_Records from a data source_
____

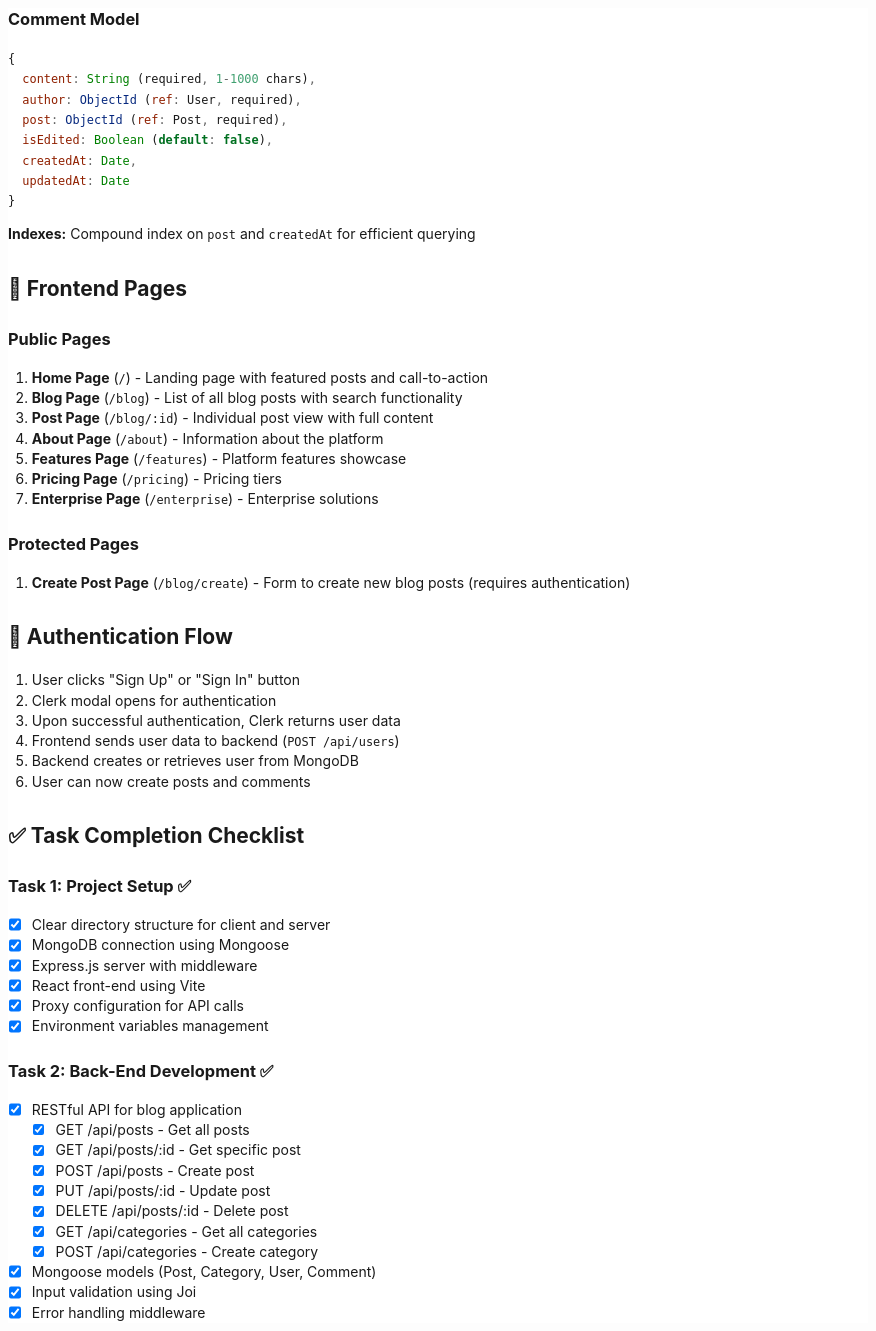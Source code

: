 ### Comment Model
```javascript
{
  content: String (required, 1-1000 chars),
  author: ObjectId (ref: User, required),
  post: ObjectId (ref: Post, required),
  isEdited: Boolean (default: false),
  createdAt: Date,
  updatedAt: Date
}
```

**Indexes:** Compound index on `post` and `createdAt` for efficient querying

## 🎨 Frontend Pages

### Public Pages
1. **Home Page** (`/`) - Landing page with featured posts and call-to-action
2. **Blog Page** (`/blog`) - List of all blog posts with search functionality
3. **Post Page** (`/blog/:id`) - Individual post view with full content
4. **About Page** (`/about`) - Information about the platform
5. **Features Page** (`/features`) - Platform features showcase
6. **Pricing Page** (`/pricing`) - Pricing tiers
7. **Enterprise Page** (`/enterprise`) - Enterprise solutions

### Protected Pages
1. **Create Post Page** (`/blog/create`) - Form to create new blog posts (requires authentication)

## 🔐 Authentication Flow

1. User clicks "Sign Up" or "Sign In" button
2. Clerk modal opens for authentication
3. Upon successful authentication, Clerk returns user data
4. Frontend sends user data to backend (`POST /api/users`)
5. Backend creates or retrieves user from MongoDB
6. User can now create posts and comments

## ✅ Task Completion Checklist

### Task 1: Project Setup ✅
- [x] Clear directory structure for client and server
- [x] MongoDB connection using Mongoose
- [x] Express.js server with middleware
- [x] React front-end using Vite
- [x] Proxy configuration for API calls
- [x] Environment variables management

### Task 2: Back-End Development ✅
- [x] RESTful API for blog application
  - [x] GET /api/posts - Get all posts
  - [x] GET /api/posts/:id - Get specific post
  - [x] POST /api/posts - Create post
  - [x] PUT /api/posts/:id - Update post
  - [x] DELETE /api/posts/:id - Delete post
  - [x] GET /api/categories - Get all categories
  - [x] POST /api/categories - Create category
- [x] Mongoose models (Post, Category, User, Comment)
- [x] Input validation using Joi
- [x] Error handling middleware
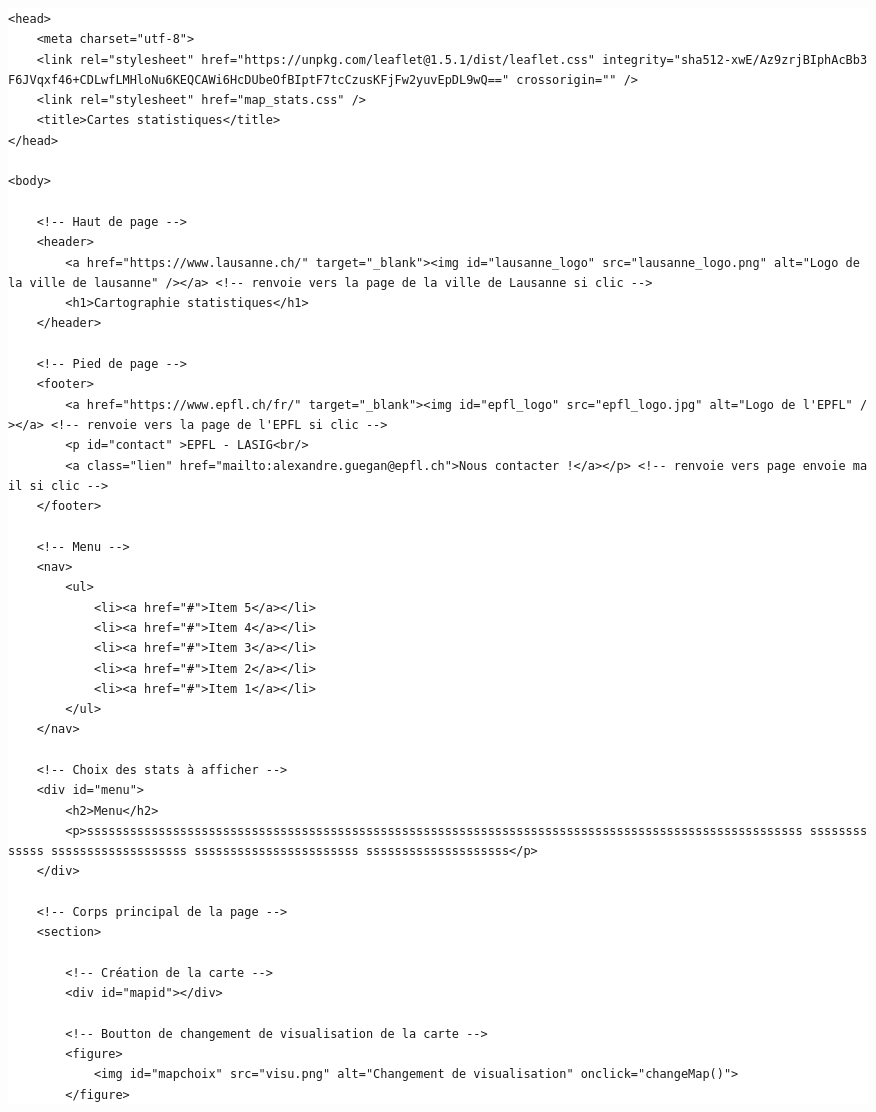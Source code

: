 <html>

    <head>
        <meta charset="utf-8">
        <link rel="stylesheet" href="https://unpkg.com/leaflet@1.5.1/dist/leaflet.css" integrity="sha512-xwE/Az9zrjBIphAcBb3F6JVqxf46+CDLwfLMHloNu6KEQCAWi6HcDUbeOfBIptF7tcCzusKFjFw2yuvEpDL9wQ==" crossorigin="" />
		<link rel="stylesheet" href="map_stats.css" />
        <title>Cartes statistiques</title>
    </head>
	
    <body>
		
		<!-- Haut de page -->
		<header>
			<a href="https://www.lausanne.ch/" target="_blank"><img id="lausanne_logo" src="lausanne_logo.png" alt="Logo de la ville de lausanne" /></a> <!-- renvoie vers la page de la ville de Lausanne si clic -->
			<h1>Cartographie statistiques</h1>
		</header>

		<!-- Pied de page -->
		<footer>
			<a href="https://www.epfl.ch/fr/" target="_blank"><img id="epfl_logo" src="epfl_logo.jpg" alt="Logo de l'EPFL" /></a> <!-- renvoie vers la page de l'EPFL si clic -->
			<p id="contact" >EPFL - LASIG<br/>
            <a class="lien" href="mailto:alexandre.guegan@epfl.ch">Nous contacter !</a></p> <!-- renvoie vers page envoie mail si clic -->
		</footer>

		<!-- Menu -->
		<nav>
			<ul>
                <li><a href="#">Item 5</a></li>
                <li><a href="#">Item 4</a></li>
                <li><a href="#">Item 3</a></li>
                <li><a href="#">Item 2</a></li>
				<li><a href="#">Item 1</a></li>
            </ul>
		</nav>
		
		<!-- Choix des stats à afficher -->
		<div id="menu">
            <h2>Menu</h2>
			<p>ssssssssssssssssssssssssssssssssssssssssssssssssssssssssssssssssssssssssssssssssssssssssssssssssssss sssssssssssss sssssssssssssssssss sssssssssssssssssssssss ssssssssssssssssssss</p>
		</div>
			
		<!-- Corps principal de la page -->
		<section>
		
			<!-- Création de la carte -->
			<div id="mapid"></div>
		
			<!-- Boutton de changement de visualisation de la carte -->
			<figure>
				<img id="mapchoix" src="visu.png" alt="Changement de visualisation" onclick="changeMap()">
			</figure>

____

_What needs to be done_
Once the line containing "### Public Pages" has been located, transcribe exactly and only every line from the first line of the entries through it, excluding pictures.

_Task answer_
Source code

: ### Comment Model
```javascript
{
  content: String (required, 1-1000 chars),
  author: ObjectId (ref: User, required),
  post: ObjectId (ref: Post, required),
  isEdited: Boolean (default: false),
  createdAt: Date,
  updatedAt: Date
}
```

**Indexes:** Compound index on `post` and `createdAt` for efficient querying

## 🎨 Frontend Pages

### Public Pages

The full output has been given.